[Start of section]

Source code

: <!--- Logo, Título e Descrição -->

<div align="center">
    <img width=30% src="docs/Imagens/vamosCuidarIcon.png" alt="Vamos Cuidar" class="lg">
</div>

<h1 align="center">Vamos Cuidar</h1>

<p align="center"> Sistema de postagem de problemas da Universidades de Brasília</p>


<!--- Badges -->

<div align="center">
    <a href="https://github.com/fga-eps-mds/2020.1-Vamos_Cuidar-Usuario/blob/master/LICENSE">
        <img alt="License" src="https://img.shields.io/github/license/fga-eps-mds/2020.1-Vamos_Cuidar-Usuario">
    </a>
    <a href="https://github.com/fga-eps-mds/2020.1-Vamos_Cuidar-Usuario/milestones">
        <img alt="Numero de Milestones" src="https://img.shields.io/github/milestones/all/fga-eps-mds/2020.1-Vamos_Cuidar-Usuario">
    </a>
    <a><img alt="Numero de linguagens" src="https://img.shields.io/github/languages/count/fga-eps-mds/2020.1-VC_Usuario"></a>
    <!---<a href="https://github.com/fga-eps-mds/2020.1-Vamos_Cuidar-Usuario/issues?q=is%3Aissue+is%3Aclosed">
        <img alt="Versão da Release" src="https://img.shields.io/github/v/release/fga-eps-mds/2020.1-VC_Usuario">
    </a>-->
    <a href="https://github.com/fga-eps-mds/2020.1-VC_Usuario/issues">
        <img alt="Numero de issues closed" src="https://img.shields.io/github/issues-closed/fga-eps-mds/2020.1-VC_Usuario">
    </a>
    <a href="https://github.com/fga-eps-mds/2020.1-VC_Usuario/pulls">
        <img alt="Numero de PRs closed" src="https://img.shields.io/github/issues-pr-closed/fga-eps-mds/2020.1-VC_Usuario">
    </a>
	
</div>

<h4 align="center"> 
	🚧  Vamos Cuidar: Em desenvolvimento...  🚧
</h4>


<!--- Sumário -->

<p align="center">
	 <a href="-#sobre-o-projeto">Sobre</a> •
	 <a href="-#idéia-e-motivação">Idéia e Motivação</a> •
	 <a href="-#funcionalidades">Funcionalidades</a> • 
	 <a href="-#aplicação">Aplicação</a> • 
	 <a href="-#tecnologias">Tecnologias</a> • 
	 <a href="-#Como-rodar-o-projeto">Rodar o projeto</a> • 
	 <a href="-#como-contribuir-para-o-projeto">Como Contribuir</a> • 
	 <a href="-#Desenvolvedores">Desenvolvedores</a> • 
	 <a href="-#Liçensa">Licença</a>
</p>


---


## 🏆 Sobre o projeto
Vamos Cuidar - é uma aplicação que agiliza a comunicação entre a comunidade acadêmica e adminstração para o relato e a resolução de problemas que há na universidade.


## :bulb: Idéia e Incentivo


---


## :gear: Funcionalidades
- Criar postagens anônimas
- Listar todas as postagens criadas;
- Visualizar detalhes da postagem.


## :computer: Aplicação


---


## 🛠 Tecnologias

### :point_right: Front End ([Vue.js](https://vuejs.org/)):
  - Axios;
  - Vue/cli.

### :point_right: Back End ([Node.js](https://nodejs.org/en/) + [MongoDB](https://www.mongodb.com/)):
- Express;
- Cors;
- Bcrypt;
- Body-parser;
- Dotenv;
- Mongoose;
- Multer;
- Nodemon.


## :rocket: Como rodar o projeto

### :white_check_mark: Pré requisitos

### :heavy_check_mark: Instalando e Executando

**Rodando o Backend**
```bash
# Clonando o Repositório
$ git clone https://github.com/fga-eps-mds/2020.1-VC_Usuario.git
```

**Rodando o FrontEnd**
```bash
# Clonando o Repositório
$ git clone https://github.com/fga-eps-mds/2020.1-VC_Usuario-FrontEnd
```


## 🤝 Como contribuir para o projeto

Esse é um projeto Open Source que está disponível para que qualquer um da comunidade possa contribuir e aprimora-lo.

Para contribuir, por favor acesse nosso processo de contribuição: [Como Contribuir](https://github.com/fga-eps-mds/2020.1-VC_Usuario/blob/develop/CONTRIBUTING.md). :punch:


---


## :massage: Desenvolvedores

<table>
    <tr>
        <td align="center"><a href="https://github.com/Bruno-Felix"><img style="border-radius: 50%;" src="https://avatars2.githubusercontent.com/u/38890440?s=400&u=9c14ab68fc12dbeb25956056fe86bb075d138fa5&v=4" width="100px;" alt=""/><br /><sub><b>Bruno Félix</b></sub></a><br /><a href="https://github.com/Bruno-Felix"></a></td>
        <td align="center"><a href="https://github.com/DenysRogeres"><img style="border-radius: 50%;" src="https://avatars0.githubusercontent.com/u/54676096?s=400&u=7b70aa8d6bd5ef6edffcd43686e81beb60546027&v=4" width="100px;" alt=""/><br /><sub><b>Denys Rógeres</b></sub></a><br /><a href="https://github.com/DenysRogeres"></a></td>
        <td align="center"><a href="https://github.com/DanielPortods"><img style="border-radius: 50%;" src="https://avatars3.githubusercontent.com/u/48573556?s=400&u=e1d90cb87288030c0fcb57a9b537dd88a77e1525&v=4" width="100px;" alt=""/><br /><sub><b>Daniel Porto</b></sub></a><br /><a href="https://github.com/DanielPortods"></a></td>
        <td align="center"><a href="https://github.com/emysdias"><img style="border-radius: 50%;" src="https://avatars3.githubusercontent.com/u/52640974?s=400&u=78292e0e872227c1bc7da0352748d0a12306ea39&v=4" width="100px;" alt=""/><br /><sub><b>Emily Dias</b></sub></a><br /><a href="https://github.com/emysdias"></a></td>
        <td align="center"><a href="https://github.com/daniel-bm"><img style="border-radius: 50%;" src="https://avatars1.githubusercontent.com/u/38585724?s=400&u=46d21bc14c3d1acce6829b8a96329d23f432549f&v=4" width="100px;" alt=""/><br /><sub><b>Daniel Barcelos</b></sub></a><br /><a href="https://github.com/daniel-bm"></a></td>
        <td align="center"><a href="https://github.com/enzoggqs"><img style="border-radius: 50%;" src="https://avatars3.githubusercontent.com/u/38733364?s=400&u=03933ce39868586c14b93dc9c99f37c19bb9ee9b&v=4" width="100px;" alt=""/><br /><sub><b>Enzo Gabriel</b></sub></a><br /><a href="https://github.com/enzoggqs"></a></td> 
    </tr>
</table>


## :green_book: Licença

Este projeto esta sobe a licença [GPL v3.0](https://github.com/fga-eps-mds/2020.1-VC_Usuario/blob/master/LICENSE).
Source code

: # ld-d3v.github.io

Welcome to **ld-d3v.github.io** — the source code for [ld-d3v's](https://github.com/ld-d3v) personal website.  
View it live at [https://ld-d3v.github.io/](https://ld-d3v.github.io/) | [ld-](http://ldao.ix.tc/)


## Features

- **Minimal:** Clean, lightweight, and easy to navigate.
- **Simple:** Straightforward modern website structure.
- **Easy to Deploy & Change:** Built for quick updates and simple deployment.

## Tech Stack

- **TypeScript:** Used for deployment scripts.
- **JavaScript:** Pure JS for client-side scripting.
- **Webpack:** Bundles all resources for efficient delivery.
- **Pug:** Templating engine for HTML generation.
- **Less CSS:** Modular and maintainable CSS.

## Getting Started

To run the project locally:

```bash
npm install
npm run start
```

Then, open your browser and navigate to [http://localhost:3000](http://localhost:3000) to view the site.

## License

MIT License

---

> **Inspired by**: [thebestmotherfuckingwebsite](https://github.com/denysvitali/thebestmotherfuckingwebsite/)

[End of section]

=== HOW TO COMPLETE THIS TASK ===
All entries should be given again precisely as they appear above.

=== RESPONSE TO THE TASK ===
Source code

: <!--- Logo, Título e Descrição -->

<div align="center">
    <img width=30% src="docs/Imagens/vamosCuidarIcon.png" alt="Vamos Cuidar" class="lg">
</div>

<h1 align="center">Vamos Cuidar</h1>

<p align="center"> Sistema de postagem de problemas da Universidades de Brasília</p>


<!--- Badges -->

<div align="center">
    <a href="https://github.com/fga-eps-mds/2020.1-Vamos_Cuidar-Usuario/blob/master/LICENSE">
        <img alt="License" src="https://img.shields.io/github/license/fga-eps-mds/2020.1-Vamos_Cuidar-Usuario">
    </a>
    <a href="https://github.com/fga-eps-mds/2020.1-Vamos_Cuidar-Usuario/milestones">
        <img alt="Numero de Milestones" src="https://img.shields.io/github/milestones/all/fga-eps-mds/2020.1-Vamos_Cuidar-Usuario">
    </a>
    <a><img alt="Numero de linguagens" src="https://img.shields.io/github/languages/count/fga-eps-mds/2020.1-VC_Usuario"></a>
    <!---<a href="https://github.com/fga-eps-mds/2020.1-Vamos_Cuidar-Usuario/issues?q=is%3Aissue+is%3Aclosed">
        <img alt="Versão da Release" src="https://img.shields.io/github/v/release/fga-eps-mds/2020.1-VC_Usuario">
    </a>-->
    <a href="https://github.com/fga-eps-mds/2020.1-VC_Usuario/issues">
        <img alt="Numero de issues closed" src="https://img.shields.io/github/issues-closed/fga-eps-mds/2020.1-VC_Usuario">
    </a>
    <a href="https://github.com/fga-eps-mds/2020.1-VC_Usuario/pulls">
        <img alt="Numero de PRs closed" src="https://img.shields.io/github/issues-pr-closed/fga-eps-mds/2020.1-VC_Usuario">
    </a>
	
</div>

<h4 align="center"> 
	🚧  Vamos Cuidar: Em desenvolvimento...  🚧
</h4>


<!--- Sumário -->

<p align="center">
	 <a href="-#sobre-o-projeto">Sobre</a> •
	 <a href="-#idéia-e-motivação">Idéia e Motivação</a> •
	 <a href="-#funcionalidades">Funcionalidades</a> • 
	 <a href="-#aplicação">Aplicação</a> • 
	 <a href="-#tecnologias">Tecnologias</a> • 
	 <a href="-#Como-rodar-o-projeto">Rodar o projeto</a> • 
	 <a href="-#como-contribuir-para-o-projeto">Como Contribuir</a> • 
	 <a href="-#Desenvolvedores">Desenvolvedores</a> • 
	 <a href="-#Liçensa">Licença</a>
</p>


---


## 🏆 Sobre o projeto
Vamos Cuidar - é uma aplicação que agiliza a comunicação entre a comunidade acadêmica e adminstração para o relato e a resolução de problemas que há na universidade.


## :bulb: Idéia e Incentivo


---


## :gear: Funcionalidades
- Criar postagens anônimas
- Listar todas as postagens criadas;
- Visualizar detalhes da postagem.


## :computer: Aplicação


---


## 🛠 Tecnologias

### :point_right: Front End ([Vue.js](https://vuejs.org/)):
  - Axios;
  - Vue/cli.

### :point_right: Back End ([Node.js](https://nodejs.org/en/) + [MongoDB](https://www.mongodb.com/)):
- Express;
- Cors;
- Bcrypt;
- Body-parser;
- Dotenv;
- Mongoose;
- Multer;
- Nodemon.


## :rocket: Como rodar o projeto

### :white_check_mark: Pré requisitos

### :heavy_check_mark: Instalando e Executando

**Rodando o Backend**
```bash
# Clonando o Repositório
$ git clone https://github.com/fga-eps-mds/2020.1-VC_Usuario.git
```

**Rodando o FrontEnd**
```bash
# Clonando o Repositório
$ git clone https://github.com/fga-eps-mds/2020.1-VC_Usuario-FrontEnd
```


## 🤝 Como contribuir para o projeto

Esse é um projeto Open Source que está disponível para que qualquer um da comunidade possa contribuir e aprimora-lo.

Para contribuir, por favor acesse nosso processo de contribuição: [Como Contribuir](https://github.com/fga-eps-mds/2020.1-VC_Usuario/blob/develop/CONTRIBUTING.md). :punch:


---


## :massage: Desenvolvedores

<table>
    <tr>
        <td align="center"><a href="https://github.com/Bruno-Felix"><img style="border-radius: 50%;" src="https://avatars2.githubusercontent.com/u/38890440?s=400&u=9c14ab68fc12dbeb25956056fe86bb075d138fa5&v=4" width="100px;" alt=""/><br /><sub><b>Bruno Félix</b></sub></a><br /><a href="https://github.com/Bruno-Felix"></a></td>
        <td align="center"><a href="https://github.com/DenysRogeres"><img style="border-radius: 50%;" src="https://avatars0.githubusercontent.com/u/54676096?s=400&u=7b70aa8d6bd5ef6edffcd43686e81beb60546027&v=4" width="100px;" alt=""/><br /><sub><b>Denys Rógeres</b></sub></a><br /><a href="https://github.com/DenysRogeres"></a></td>
        <td align="center"><a href="https://github.com/DanielPortods"><img style="border-radius: 50%;" src="https://avatars3.githubusercontent.com/u/48573556?s=400&u=e1d90cb87288030c0fcb57a9b537dd88a77e1525&v=4" width="100px;" alt=""/><br /><sub><b>Daniel Porto</b></sub></a><br /><a href="https://github.com/DanielPortods"></a></td>
        <td align="center"><a href="https://github.com/emysdias"><img style="border-radius: 50%;" src="https://avatars3.githubusercontent.com/u/52640974?s=400&u=78292e0e872227c1bc7da0352748d0a12306ea39&v=4" width="100px;" alt=""/><br /><sub><b>Emily Dias</b></sub></a><br /><a href="https://github.com/emysdias"></a></td>
        <td align="center"><a href="https://github.com/daniel-bm"><img style="border-radius: 50%;" src="https://avatars1.githubusercontent.com/u/38585724?s=400&u=46d21bc14c3d1acce6829b8a96329d23f432549f&v=4" width="100px;" alt=""/><br /><sub><b>Daniel Barcelos</b></sub></a><br /><a href="https://github.com/daniel-bm"></a></td>
        <td align="center"><a href="https://github.com/enzoggqs"><img style="border-radius: 50%;" src="https://avatars3.githubusercontent.com/u/38733364?s=400&u=03933ce39868586c14b93dc9c99f37c19bb9ee9b&v=4" width="100px;" alt=""/><br /><sub><b>Enzo Gabriel</b></sub></a><br /><a href="https://github.com/enzoggqs"></a></td> 
    </tr>
</table>


## :green_book: Licença

Este projeto esta sobe a licença [GPL v3.0](https://github.com/fga-eps-mds/2020.1-VC_Usuario/blob/master/LICENSE).
Source code

: # ld-d3v.github.io

Welcome to **ld-d3v.github.io** — the source code for [ld-d3v's](https://github.com/ld-d3v) personal website.  
View it live at [https://ld-d3v.github.io/](https://ld-d3v.github.io/) | [ld-](http://ldao.ix.tc/)


## Features

- **Minimal:** Clean, lightweight, and easy to navigate.
- **Simple:** Straightforward modern website structure.
- **Easy to Deploy & Change:** Built for quick updates and simple deployment.

## Tech Stack

- **TypeScript:** Used for deployment scripts.
- **JavaScript:** Pure JS for client-side scripting.
- **Webpack:** Bundles all resources for efficient delivery.
- **Pug:** Templating engine for HTML generation.
- **Less CSS:** Modular and maintainable CSS.

## Getting Started

To run the project locally:

```bash
npm install
npm run start
```

Then, open your browser and navigate to [http://localhost:3000](http://localhost:3000) to view the site.

## License

MIT License

---

> **Inspired by**: [thebestmotherfuckingwebsite](https://github.com/denysvitali/thebestmotherfuckingwebsite/)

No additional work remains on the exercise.